Big data / small data

What’s this all about? 

We live in a world characterised by an unprecedented amount of data. It is being collected, measured, reported, and analysed everywhere we look, and in places where we don’t even realise it’s happening. This growth has occurred since the development of databases capable of storing large volumes of data, and is growing exponentially with the design of even larger data storage units linked to an increasing range of tools and mechanisms for capturing data. Businesses, schools / kura and governments create new data on a daily basis. In addition, every time we send an email, post on social media or search an online website we are contributing to this vast store of data. 

Data that is gathered and stored in this way is referred to as ‘big data’. Having access to big data enables us to do searches, compare information, and see correlations and trends in ways never before experienced. We’ve become used to seeing the modelling of complex weather patterns on the evening news, predictions made about election outcomes, or movements on the stock exchange, all made possible because of big data.

Big data is a massive volume of data that moves too fast and is too large and complex to analyse and process without the use of very sophisticated technology. Every day, big data systems gather billions and trillions of items of information from millions of people from a range of sources such as web analytics, social media, customer service information and mobile phone applications and services.

This data is referred to in two ways:

  1. Structured data has a pattern that makes it easily searchable such as audio, video and social media information. It is is stored using established data sets (e.g. the way a phone book is organised, or the student data on a school SMS) and so is quite straightforward to analyse.
  2. Unstructured data includes dates, numbers, and facts and can be human or computer-generated. An example is an email where the body of text in the message field follows no set pattern and so traditional analytics cannot analyse it. But as technology develops, so too is the ability to scrutinise these seemingly ‘random’ pieces of data and report back in ways that show patterns, trends, and make predictions. 
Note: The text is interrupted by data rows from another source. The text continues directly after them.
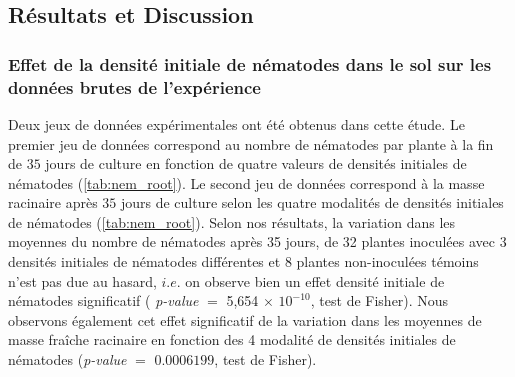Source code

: 	
	
\subsection{Résultats et Discussion} \label{sec:résultats-chapitre4}
	
	
	
\subsubsection{Effet de la densité initiale de nématodes dans le sol sur les données brutes de l'expérience}
	
	Deux jeux de données expérimentales ont été obtenus dans cette étude. Le premier jeu de données correspond  au nombre de nématodes par  plante à la fin de $35$ jours de culture en fonction de quatre valeurs de densités  initiales de nématodes (\autoref{tab:nem_root}). Le second jeu de données correspond à la   masse racinaire  après $35$ jours de culture selon les quatre modalités de  densités initiales de nématodes (\autoref{tab:nem_root}).  Selon nos résultats, la variation dans les moyennes du nombre de nématodes  après 35 jours, de 32 plantes inoculées avec 3 densités initiales de nématodes différentes et 8 plantes non-inoculées témoins n'est pas due au hasard, $i.e.$ on observe bien un \og effet densité initiale de nématodes significatif \fg{}  ( \textit{p-value} $=$ 5,654 $\times$ $10^{-10}$, test de Fisher). Nous observons également cet effet significatif de la variation dans les moyennes  de masse fraîche racinaire en fonction des 4 modalité de densités initiales de nématodes (\textit{p-value} $=$ $0.0006199$, test de Fisher).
While the use of big data provides a number of benefits, there are a number of concerns to be acknowledged here, including:

  • Privacy - the ability of an organisation or individual to determine what data in a computer system can be shared with third parties.
  • Security - the process of protecting data from unauthorized access and data corruption throughout its lifecycle.
  • Quality - determined by factors such as accuracy, completeness, reliability, relevance and how up to date the information is.
  • Alignment - the way data is arranged and accessed in computer memory, allowing for future access and transfer between systems etc.

In educational settings we’re seeing an increased use of large data sets to help us make decisions about student learning. Patterns and trends in the learning behaviours of individuals and cohorts are used to predict future achievement, and to identify specific gaps that can be addressed to accelerate the learning process. The larger the data sets, and the more sophisticated the technology we use to analyse and report on them, the greater the confidence we seem to have in the insights they offer.
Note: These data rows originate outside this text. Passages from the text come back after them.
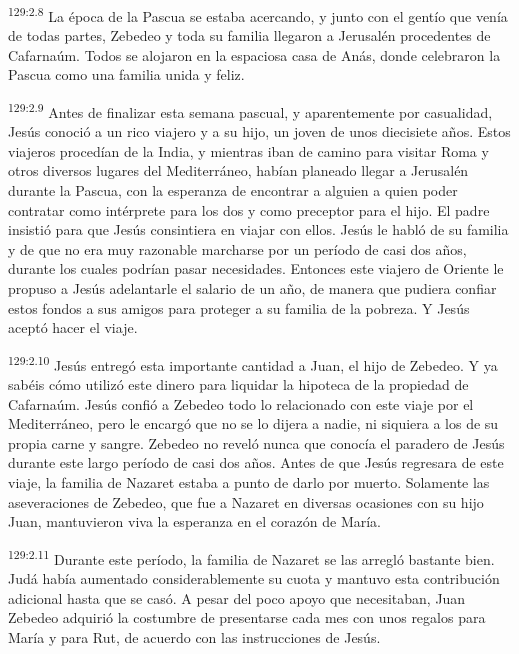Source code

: \par 
\textsuperscript{129:2.8} La época de la Pascua se estaba acercando, y junto con el gentío que venía de todas partes, Zebedeo y toda su familia llegaron a Jerusalén procedentes de Cafarnaúm. Todos se alojaron en la espaciosa casa de Anás, donde celebraron la Pascua como una familia unida y feliz.

\par 
\textsuperscript{129:2.9} Antes de finalizar esta semana pascual, y aparentemente por casualidad, Jesús conoció a un rico viajero y a su hijo, un joven de unos diecisiete años. Estos viajeros procedían de la India, y mientras iban de camino para visitar Roma y otros diversos lugares del Mediterráneo, habían planeado llegar a Jerusalén durante la Pascua, con la esperanza de encontrar a alguien a quien poder contratar como intérprete para los dos y como preceptor para el hijo. El padre insistió para que Jesús consintiera en viajar con ellos. Jesús le habló de su familia y de que no era muy razonable marcharse por un período de casi dos años, durante los cuales podrían pasar necesidades. Entonces este viajero de Oriente le propuso a Jesús adelantarle el salario de un año, de manera que pudiera confiar estos fondos a sus amigos para proteger a su familia de la pobreza. Y Jesús aceptó hacer el viaje.

\par 
\textsuperscript{129:2.10} Jesús entregó esta importante cantidad a Juan, el hijo de Zebedeo. Y ya sabéis cómo utilizó este dinero para liquidar la hipoteca de la propiedad de Cafarnaúm. Jesús confió a Zebedeo todo lo relacionado con este viaje por el Mediterráneo, pero le encargó que no se lo dijera a nadie, ni siquiera a los de su propia carne y sangre. Zebedeo no reveló nunca que conocía el paradero de Jesús durante este largo período de casi dos años. Antes de que Jesús regresara de este viaje, la familia de Nazaret estaba a punto de darlo por muerto. Solamente las aseveraciones de Zebedeo, que fue a Nazaret en diversas ocasiones con su hijo Juan, mantuvieron viva la esperanza en el corazón de María.

\par 
\textsuperscript{129:2.11} Durante este período, la familia de Nazaret se las arregló bastante bien. Judá había aumentado considerablemente su cuota y mantuvo esta contribución adicional hasta que se casó. A pesar del poco apoyo que necesitaban, Juan Zebedeo adquirió la costumbre de presentarse cada mes con unos regalos para María y para Rut, de acuerdo con las instrucciones de Jesús.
Whilst extremely useful in terms of the insights provided, there are some problems with relying heavily on big data and the associated analytics. Big data is great at providing us with correlations, but not that good when it comes to identifying causation, or ‘the why’. For example, analysing school achievement information may show that the students / ākonga in a particular school or kura have consistently high scores, compared to other schools, in a specific area of the curriculum, let’s say maths.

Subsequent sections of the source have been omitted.